Measuring application power consumption on the Linux* operating system

Power consumption is a common and growing concern in large compute installations, whether they be HPC, Cloud or Enterprise:   facility power and space limitations are making it increasingly difficult to support the explosive growth of computational needs.  Thus we need to dig deeper on how to best reduce power consumption at multiple levels, from hardware to software.  In this article I will describe some of the known approaches and tools available to tackle this challenge.  

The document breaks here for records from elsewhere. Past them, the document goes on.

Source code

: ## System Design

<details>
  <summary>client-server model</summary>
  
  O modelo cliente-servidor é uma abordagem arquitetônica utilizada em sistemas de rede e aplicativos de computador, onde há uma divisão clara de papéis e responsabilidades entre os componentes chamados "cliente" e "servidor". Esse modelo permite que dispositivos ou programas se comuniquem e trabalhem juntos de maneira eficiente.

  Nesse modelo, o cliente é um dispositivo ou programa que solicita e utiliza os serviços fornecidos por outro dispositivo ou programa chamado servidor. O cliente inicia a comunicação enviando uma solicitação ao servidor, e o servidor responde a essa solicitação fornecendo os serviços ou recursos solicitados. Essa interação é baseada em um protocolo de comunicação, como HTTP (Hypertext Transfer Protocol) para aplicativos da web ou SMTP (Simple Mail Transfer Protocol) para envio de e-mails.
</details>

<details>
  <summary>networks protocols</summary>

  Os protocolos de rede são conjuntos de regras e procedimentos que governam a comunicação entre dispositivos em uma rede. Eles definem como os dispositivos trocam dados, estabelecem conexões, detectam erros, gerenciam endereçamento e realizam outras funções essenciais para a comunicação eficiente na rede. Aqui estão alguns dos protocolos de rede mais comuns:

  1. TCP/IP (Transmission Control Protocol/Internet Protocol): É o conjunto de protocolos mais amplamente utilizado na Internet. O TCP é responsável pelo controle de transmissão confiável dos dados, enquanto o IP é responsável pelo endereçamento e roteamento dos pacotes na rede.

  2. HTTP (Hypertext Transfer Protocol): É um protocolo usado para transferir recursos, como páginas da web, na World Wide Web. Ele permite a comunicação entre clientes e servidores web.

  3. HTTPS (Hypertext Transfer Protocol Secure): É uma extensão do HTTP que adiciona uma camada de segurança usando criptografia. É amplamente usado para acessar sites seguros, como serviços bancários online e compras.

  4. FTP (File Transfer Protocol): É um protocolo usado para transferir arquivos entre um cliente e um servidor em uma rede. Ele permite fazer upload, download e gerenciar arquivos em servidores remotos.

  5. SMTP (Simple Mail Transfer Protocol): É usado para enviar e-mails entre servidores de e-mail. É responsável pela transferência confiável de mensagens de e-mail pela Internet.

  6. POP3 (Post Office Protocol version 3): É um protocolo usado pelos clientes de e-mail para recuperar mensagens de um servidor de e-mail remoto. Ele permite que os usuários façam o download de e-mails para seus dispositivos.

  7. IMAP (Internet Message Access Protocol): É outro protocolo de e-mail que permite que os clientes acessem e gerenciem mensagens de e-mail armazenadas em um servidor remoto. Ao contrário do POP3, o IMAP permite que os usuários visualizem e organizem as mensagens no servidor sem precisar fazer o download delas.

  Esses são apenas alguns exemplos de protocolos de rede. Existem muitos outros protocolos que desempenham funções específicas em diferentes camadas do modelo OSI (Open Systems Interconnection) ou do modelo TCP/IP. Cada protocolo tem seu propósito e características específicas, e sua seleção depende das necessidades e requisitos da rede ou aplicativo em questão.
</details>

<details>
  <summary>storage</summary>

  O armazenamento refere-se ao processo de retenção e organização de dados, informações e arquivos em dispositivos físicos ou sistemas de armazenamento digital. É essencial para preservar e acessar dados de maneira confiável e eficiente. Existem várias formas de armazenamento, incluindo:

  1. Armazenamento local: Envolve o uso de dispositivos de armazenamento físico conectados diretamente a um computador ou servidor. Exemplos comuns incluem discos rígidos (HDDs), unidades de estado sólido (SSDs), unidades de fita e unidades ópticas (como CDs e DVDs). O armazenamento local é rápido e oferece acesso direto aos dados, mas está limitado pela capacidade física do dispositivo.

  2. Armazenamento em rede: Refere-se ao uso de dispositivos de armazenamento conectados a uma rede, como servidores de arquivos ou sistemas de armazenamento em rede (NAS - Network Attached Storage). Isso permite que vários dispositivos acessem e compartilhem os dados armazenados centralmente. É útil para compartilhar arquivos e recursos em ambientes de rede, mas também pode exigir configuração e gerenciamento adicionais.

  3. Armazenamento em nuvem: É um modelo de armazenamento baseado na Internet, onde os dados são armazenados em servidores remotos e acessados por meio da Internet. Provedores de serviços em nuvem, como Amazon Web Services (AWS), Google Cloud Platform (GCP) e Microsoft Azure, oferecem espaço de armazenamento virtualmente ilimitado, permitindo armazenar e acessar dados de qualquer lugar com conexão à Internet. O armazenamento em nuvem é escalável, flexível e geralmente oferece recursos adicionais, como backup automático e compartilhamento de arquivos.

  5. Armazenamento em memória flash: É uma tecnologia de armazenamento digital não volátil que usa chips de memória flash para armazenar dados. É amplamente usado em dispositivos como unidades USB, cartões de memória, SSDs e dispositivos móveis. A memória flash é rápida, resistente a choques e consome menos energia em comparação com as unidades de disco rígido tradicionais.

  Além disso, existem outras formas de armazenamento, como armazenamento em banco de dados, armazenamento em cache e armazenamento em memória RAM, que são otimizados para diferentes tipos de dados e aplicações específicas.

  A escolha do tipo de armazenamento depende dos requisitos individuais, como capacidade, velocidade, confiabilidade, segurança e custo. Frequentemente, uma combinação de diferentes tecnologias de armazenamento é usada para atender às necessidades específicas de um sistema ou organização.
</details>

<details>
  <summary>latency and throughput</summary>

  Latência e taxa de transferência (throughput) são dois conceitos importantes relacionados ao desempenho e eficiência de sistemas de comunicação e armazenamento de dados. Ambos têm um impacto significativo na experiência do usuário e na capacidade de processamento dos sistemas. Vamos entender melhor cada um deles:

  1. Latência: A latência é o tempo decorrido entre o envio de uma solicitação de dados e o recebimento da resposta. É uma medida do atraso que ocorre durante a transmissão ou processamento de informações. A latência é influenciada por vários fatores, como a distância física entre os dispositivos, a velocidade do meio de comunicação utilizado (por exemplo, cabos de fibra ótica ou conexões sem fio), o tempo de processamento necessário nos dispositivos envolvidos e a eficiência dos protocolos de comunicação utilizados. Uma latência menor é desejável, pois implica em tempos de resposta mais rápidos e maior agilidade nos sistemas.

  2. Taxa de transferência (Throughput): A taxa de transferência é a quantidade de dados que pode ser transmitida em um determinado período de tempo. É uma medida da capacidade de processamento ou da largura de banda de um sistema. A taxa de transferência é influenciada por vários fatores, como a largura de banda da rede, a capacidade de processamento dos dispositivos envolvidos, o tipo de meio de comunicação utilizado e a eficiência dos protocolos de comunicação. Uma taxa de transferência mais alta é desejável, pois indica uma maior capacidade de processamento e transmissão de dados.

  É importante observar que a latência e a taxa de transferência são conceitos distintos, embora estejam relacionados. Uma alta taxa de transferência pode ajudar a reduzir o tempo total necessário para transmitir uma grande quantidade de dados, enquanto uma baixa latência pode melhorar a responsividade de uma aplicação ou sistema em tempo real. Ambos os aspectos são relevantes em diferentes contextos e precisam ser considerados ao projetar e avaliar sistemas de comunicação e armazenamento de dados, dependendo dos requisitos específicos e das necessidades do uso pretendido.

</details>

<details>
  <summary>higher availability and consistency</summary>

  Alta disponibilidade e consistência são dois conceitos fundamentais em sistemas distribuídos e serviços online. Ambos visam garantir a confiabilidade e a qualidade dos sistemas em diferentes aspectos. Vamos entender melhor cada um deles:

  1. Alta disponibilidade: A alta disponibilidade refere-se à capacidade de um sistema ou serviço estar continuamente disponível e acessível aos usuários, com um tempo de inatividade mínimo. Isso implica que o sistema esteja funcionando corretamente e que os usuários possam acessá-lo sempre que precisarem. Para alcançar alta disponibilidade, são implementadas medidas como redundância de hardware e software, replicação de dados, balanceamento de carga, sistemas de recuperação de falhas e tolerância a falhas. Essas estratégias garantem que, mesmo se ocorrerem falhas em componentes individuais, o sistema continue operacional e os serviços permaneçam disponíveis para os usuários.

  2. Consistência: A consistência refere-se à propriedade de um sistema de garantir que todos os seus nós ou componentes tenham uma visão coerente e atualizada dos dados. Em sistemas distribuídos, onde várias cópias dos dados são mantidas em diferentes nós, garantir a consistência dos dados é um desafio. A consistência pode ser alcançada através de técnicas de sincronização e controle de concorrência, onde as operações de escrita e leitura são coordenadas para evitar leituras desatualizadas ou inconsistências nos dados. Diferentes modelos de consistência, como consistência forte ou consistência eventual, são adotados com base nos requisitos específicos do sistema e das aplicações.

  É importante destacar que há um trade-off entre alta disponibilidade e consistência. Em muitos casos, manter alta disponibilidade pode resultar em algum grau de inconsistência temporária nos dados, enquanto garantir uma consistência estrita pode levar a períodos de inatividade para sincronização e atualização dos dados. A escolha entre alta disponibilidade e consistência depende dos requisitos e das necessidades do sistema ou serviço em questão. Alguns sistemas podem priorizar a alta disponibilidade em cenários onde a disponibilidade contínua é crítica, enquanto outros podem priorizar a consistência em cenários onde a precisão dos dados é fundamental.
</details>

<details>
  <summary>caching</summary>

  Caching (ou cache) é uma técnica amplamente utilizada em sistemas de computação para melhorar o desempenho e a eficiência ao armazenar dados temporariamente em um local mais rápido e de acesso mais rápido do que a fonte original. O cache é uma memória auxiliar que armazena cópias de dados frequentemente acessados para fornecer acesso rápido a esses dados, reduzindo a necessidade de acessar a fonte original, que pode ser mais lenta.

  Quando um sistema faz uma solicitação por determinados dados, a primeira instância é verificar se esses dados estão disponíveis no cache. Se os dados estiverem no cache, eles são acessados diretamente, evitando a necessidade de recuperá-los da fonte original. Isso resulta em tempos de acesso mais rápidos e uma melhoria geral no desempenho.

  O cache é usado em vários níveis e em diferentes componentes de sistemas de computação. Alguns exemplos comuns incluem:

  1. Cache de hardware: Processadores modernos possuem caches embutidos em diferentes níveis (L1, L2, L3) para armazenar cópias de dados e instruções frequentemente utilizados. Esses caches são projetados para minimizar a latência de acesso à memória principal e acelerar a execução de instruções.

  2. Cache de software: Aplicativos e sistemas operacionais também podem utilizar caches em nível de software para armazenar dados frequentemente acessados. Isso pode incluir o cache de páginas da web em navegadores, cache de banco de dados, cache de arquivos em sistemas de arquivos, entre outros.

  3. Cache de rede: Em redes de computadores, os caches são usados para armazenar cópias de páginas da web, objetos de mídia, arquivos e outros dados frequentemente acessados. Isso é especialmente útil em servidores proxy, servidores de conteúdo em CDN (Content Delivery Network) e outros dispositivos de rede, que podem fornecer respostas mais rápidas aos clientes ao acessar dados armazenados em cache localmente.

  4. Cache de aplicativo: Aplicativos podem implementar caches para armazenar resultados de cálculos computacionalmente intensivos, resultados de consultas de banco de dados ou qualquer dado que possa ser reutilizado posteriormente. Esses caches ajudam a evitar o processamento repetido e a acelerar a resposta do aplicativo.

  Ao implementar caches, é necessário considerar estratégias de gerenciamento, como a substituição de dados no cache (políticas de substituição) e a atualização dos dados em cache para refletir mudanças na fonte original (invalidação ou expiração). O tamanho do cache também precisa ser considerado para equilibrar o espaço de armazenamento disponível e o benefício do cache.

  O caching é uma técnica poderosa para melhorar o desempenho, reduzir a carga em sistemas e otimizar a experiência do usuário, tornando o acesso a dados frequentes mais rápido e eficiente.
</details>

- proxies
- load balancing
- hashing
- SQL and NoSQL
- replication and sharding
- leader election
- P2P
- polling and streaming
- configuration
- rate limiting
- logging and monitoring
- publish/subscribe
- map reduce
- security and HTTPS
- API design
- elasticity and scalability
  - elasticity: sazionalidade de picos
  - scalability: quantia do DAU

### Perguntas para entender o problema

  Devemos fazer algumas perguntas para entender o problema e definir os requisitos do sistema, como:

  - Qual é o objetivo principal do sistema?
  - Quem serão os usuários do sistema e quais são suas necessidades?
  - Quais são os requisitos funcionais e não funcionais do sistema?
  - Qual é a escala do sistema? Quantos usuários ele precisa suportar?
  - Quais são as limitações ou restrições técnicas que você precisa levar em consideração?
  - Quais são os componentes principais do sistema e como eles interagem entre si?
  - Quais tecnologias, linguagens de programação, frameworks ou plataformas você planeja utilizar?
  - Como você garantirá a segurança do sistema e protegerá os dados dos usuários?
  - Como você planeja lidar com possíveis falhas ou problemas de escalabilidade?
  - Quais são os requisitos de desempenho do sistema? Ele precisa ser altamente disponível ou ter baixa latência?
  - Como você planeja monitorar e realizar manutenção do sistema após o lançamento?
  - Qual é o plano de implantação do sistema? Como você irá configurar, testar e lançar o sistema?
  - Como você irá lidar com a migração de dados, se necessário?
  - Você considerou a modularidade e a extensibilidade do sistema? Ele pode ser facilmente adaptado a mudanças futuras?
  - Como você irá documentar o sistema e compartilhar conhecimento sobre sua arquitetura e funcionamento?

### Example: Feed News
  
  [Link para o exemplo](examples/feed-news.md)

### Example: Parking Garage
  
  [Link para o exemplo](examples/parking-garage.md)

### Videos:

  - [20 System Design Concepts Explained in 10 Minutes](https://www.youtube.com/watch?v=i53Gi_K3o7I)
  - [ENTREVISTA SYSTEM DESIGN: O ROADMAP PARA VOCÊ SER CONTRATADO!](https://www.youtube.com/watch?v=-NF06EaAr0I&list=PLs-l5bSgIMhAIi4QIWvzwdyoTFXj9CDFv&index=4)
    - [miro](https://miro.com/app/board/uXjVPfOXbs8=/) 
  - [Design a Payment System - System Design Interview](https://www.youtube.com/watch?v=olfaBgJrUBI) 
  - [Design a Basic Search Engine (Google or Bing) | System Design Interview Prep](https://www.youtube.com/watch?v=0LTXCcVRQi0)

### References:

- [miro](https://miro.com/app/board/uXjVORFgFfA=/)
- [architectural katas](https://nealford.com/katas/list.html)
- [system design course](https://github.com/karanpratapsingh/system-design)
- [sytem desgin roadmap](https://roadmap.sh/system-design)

There are multiple approaches to addressing power consumption -- barring the reduction of the 'need', which I don't think will likely happen anytime soon --  including:

  • Use faster applications (if you are outsourcing the software you run) or introduce more parallelism in your internal software. thus using less power per unit of computation.   This ultimately means that you can run more jobs through your datacenters, which will slow down the rate at which your facility will need to grow.
  • Remove unnecessary components from the hardware that aren't used or needed. This includes not only unneeeded servers, but also boards / components inside the systems.  
  • Disable or remove unnecessary software component,  freeing up 'cycles' for jobs (e.g. disable unneeded services at the operating system level)
  • Upgrade to  systems that consume less power.   Newer hardware often consumes less power, due to advances in power management.
  • Limit the amount of power consumed by systems or applications (which may affect overall throughput).   This can be done through software that runs externally from the system  (for example, with  Intel(R) Node Manager) or software running on the systems themselves:    you can tune the system BIOS settings to enable power savings mode;  additionally,  some Virtual Machine Monitor implementations can be configured to power down  virtual machines when they are not in use, and you can often place a limit on CPU consumption by any virtual machine (which will consequently limit power consumption).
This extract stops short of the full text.